Rien à perdre – de Delphine Deloget – 2023
Encore un grand rôle pour Virginie Efira, bouleversante en mère célibataire qui tente désespérément de ne pas sombrer quand son plus jeune fils est placé par les services sociaux, après un accident survenu alors qu’elle l’avait laissé seul pour aller travailler. Un sujet fort, du genre casse-gueule, qui glisserait du côté du pathos surchargé ou de la thèse engagée.
Et sur ces deux plans, Delphine Deloget, documentariste qui signe ici son premier long métrage de fiction, s’en tire assez brillamment. Côté thèse, la cinéaste évite les pièges en se focalisant sur le point de vue de la mère (jouée donc par une très grande actrice, ce qui aide). Ni jugement ni angélisme, donc : cette mère là est une femme bien, mais loin d’être parfaite, qui se repose sur son fils aîné pour palier ses propres manquements.

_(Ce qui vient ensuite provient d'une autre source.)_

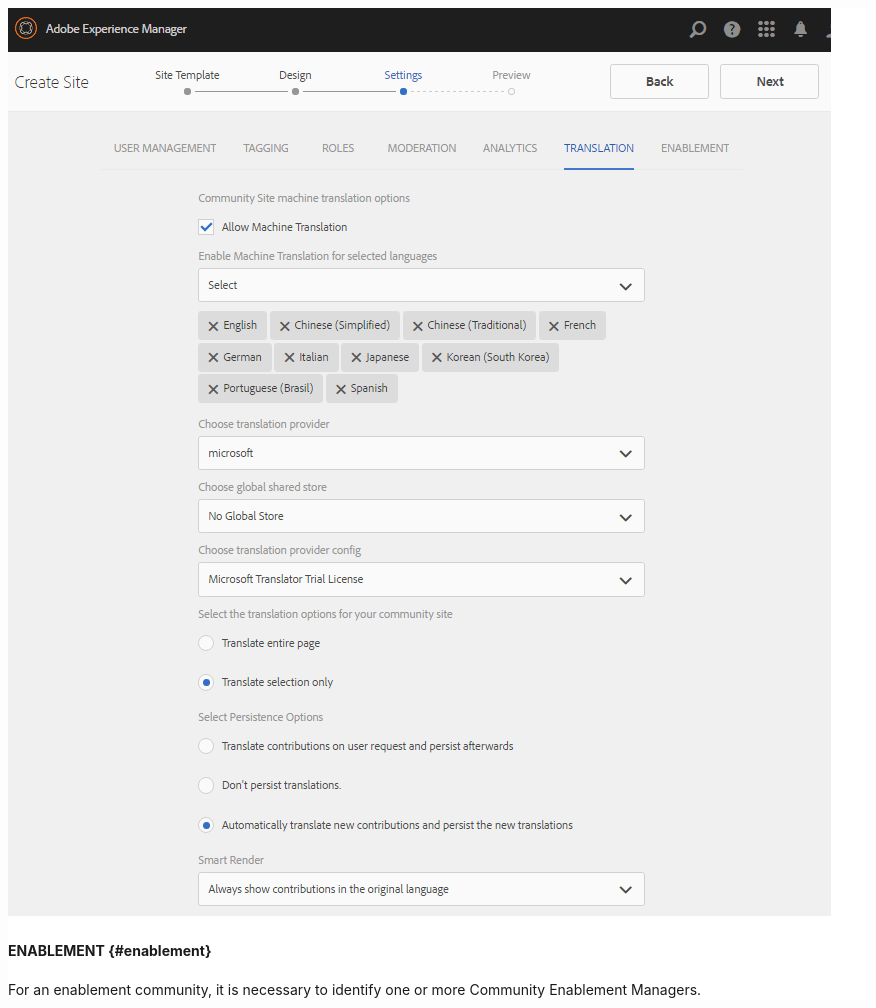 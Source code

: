 ![](assets/chlimage_1-289.png)

#### ENABLEMENT {#enablement}

For an enablement community, it is necessary to identify one or more Community Enablement Managers.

On sent bien où va la sympathie de la réalisatrice, ne serait-ce que par le côté tristement libérateur que provoque un certain coup de boule, et par la gêne que l’on ressent immédiatement : c’est mal, mais le moindre muscle du spectateur était à ce moment précis tendu vers une réaction qui ressemblerait à un hurlements, tant la situation s’apparente alors à un cauchemar à la Kafka, sans issue, sans autre possibilité d’échange que cette violence mortifère.
Côté pathos, le piège était donc encore plus tentant pour Delphine Deloget, qui fait le choix d’un sujet rude, abordé frontalement, au plus près du drame. Mais il n’y a pas d’effet facile dans sa mise en scène. Pas ou peu de larmes, mais un éprouvant sentiment d’étouffement qui se resserre sur la mère, et sur les nerfs du spectateur.
Au cœur de ce drame, les acteurs sont formidables, justes jusque dans la mesure, justes jusque dans le désespoir. Virginie Efira (bien sûr), mais aussi les deux jeunes interprètes de ses fils, ses deux frères, ses amis, et les agents des services sociaux, qui réussissent à faire ressentir leurs propres convictions, et leurs doutes.
On en sort secoué, remué, révolté et bouleversé, en se raccrochant aux éclats de vie et d’espoir que sème Delphine Deloget, cinéaste à suivre.